We explore the analytic properties of the density function $ h(x;\gamma,\alpha) $, $ x \in (0,\infty) $, $ \gamma > 0 $, $ 0 < \alpha < 1 $ which arises from the domain of attraction problem for a statistic interpolating between the supremum and sum of random variables. The parameter $ \alpha $ controls the interpolation between these two cases, while $ \gamma $ parametrises the type of extreme value distribution from which the underlying random variables are drawn from. For $ \alpha = 0 $ the Fr\'echet density applies, whereas for $ \alpha = 1 $ we identify a particular Fox H-function, which are a natural extension of hypergeometric functions into the realm of fractional calculus. In contrast for intermediate $ \alpha $ an entirely new function appears, which is not one of the extensions to the hypergeometric function considered to date. We derive series, integral and continued fraction representations of this latter function.

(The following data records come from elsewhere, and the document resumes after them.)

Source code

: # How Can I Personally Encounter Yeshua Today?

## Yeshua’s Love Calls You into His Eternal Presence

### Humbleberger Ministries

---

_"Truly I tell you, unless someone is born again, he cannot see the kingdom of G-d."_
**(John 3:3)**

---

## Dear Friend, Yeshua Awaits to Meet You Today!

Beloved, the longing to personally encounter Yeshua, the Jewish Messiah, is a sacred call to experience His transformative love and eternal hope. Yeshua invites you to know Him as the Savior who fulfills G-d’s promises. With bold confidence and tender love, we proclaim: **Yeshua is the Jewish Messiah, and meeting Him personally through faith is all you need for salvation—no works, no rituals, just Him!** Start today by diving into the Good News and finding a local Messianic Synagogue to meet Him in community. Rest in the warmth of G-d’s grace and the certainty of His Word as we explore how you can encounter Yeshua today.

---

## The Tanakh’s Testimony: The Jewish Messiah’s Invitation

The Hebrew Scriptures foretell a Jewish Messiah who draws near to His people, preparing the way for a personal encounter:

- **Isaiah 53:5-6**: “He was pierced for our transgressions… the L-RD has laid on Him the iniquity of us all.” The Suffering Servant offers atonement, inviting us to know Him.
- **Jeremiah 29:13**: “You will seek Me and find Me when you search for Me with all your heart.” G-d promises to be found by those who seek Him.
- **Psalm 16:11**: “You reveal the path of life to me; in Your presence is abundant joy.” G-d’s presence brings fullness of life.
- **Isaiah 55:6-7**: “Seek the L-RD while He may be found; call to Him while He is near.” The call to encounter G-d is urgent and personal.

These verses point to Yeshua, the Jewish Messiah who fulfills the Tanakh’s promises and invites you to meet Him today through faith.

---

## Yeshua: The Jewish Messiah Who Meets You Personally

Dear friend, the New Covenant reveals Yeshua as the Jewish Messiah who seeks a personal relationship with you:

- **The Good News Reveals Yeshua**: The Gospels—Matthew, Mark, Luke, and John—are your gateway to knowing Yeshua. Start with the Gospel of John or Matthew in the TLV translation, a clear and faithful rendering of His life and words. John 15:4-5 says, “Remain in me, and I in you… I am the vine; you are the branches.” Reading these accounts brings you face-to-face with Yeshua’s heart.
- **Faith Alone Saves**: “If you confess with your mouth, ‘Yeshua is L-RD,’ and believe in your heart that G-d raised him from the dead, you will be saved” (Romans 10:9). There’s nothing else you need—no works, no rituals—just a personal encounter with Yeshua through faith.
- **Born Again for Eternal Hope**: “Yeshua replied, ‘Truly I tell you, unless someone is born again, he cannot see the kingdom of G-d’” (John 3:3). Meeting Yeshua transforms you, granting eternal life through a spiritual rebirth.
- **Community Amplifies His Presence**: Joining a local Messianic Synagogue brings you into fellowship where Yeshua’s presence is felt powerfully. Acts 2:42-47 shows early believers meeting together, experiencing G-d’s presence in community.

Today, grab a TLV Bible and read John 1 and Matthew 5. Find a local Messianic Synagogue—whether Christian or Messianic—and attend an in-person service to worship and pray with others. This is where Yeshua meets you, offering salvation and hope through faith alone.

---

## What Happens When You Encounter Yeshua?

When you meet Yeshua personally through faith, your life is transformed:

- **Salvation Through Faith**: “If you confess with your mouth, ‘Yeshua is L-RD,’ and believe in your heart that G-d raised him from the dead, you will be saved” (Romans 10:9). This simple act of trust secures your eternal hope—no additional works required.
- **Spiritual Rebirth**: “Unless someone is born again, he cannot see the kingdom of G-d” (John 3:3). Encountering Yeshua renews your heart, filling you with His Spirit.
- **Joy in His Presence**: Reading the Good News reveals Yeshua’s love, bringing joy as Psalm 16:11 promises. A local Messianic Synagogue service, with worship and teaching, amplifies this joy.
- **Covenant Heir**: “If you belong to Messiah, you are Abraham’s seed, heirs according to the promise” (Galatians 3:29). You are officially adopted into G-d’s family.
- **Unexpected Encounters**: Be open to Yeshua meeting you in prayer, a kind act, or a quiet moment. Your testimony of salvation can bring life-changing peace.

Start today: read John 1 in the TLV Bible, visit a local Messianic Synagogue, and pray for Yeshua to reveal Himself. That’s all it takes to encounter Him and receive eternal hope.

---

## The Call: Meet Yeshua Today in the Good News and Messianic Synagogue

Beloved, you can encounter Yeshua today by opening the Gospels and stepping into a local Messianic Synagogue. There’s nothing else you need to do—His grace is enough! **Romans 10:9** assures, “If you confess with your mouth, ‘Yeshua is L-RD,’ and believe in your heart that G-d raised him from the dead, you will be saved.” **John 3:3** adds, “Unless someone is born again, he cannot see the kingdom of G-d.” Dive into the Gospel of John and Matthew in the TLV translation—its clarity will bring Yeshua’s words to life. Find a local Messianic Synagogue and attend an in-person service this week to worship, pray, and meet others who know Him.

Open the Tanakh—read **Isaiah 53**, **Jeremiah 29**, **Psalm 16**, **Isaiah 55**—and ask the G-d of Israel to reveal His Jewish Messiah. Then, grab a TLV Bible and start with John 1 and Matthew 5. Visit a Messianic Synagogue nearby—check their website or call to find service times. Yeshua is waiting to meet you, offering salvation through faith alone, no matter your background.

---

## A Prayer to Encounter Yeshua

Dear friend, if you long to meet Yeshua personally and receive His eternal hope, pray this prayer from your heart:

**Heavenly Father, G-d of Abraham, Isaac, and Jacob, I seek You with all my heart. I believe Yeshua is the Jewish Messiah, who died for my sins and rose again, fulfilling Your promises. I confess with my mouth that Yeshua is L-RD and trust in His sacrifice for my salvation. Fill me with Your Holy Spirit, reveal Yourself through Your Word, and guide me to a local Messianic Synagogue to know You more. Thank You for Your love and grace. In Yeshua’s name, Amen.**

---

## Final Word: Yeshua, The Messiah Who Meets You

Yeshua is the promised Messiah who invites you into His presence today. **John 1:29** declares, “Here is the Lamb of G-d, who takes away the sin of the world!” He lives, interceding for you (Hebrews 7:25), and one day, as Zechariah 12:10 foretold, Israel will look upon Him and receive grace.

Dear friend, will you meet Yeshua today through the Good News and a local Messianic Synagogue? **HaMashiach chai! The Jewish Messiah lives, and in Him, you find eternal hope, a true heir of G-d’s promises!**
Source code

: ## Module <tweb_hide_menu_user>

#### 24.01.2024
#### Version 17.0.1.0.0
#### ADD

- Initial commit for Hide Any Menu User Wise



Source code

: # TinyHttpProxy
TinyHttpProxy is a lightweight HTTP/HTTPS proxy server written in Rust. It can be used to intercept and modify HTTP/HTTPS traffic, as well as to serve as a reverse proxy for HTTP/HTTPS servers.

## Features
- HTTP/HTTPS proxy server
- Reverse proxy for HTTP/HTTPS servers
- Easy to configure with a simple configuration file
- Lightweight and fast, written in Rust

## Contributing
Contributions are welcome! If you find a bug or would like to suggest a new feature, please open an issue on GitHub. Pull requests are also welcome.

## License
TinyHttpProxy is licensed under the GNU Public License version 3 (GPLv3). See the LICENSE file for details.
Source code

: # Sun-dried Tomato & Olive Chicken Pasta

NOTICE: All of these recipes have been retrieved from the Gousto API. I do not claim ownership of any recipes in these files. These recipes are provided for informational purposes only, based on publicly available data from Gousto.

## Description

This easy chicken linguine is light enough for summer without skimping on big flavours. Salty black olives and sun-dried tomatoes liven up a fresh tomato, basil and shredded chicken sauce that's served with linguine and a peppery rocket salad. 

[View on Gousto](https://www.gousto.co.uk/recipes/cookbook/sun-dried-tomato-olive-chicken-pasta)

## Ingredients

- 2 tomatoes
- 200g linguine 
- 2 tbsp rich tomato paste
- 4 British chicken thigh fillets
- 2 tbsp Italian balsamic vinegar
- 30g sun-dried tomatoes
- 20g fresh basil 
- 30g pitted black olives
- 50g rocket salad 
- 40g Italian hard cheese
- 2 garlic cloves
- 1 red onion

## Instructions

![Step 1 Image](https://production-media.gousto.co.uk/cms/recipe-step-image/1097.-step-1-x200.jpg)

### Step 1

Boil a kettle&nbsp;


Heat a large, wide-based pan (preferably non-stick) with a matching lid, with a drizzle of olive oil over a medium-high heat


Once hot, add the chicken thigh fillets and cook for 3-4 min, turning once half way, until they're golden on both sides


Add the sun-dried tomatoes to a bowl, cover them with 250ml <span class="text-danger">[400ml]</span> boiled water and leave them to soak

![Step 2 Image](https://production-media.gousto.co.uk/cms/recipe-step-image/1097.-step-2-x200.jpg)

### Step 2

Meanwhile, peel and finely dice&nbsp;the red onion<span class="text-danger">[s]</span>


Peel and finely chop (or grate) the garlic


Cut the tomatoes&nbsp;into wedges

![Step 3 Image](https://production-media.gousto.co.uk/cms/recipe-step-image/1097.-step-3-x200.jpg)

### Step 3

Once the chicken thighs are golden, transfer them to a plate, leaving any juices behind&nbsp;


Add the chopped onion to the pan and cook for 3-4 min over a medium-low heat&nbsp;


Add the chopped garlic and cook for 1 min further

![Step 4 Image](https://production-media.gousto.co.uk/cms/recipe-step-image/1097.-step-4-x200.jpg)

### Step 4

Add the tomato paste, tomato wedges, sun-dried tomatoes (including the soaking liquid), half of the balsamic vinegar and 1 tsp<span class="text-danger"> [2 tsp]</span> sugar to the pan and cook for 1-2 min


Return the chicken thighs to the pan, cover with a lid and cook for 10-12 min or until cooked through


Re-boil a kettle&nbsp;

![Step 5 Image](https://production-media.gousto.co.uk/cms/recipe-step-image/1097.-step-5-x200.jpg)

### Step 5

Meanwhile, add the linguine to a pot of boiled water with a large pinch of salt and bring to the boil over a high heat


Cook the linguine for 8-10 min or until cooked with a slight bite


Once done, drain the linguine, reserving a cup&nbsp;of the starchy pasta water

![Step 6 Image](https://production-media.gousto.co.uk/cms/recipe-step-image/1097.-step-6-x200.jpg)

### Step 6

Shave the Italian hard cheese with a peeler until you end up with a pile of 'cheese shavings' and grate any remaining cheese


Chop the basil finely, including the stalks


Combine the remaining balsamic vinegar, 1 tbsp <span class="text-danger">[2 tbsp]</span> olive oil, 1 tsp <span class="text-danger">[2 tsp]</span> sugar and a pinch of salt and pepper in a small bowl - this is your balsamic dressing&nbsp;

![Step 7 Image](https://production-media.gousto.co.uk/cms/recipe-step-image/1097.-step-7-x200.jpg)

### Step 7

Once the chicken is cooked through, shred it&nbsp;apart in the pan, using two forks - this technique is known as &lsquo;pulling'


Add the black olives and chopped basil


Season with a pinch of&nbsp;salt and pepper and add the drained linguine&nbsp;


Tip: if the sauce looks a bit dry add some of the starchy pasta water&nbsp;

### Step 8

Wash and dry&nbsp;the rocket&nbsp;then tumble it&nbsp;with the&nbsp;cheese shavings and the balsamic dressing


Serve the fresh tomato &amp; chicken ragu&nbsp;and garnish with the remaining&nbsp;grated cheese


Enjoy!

翻译：我们探讨了密度函数$ h(x;\gamma,\alpha) $的解析性质，其中$x \in (0,\infty)$，$\gamma > 0$，$0 < \alpha < 1$，该函数来源于随机变量的上确界与和之间插值统计量的吸引域问题。参数$\alpha$控制着这两种情形之间的插值，而$\gamma$则参数化了基础随机变量所服从的极值分布类型。当$\alpha = 0$时，适用Fr\'echet密度；当$\alpha = 1$时，我们识别出一个特定的Fox H函数，该函数是超几何函数向分数阶微积分领域的自然推广。相比之下，对于中间的$\alpha$值，出现了一个全新的函数，它不属于迄今为止考虑过的超几何函数的任何推广形式。我们推导了后一种函数的级数、积分和连分式表示。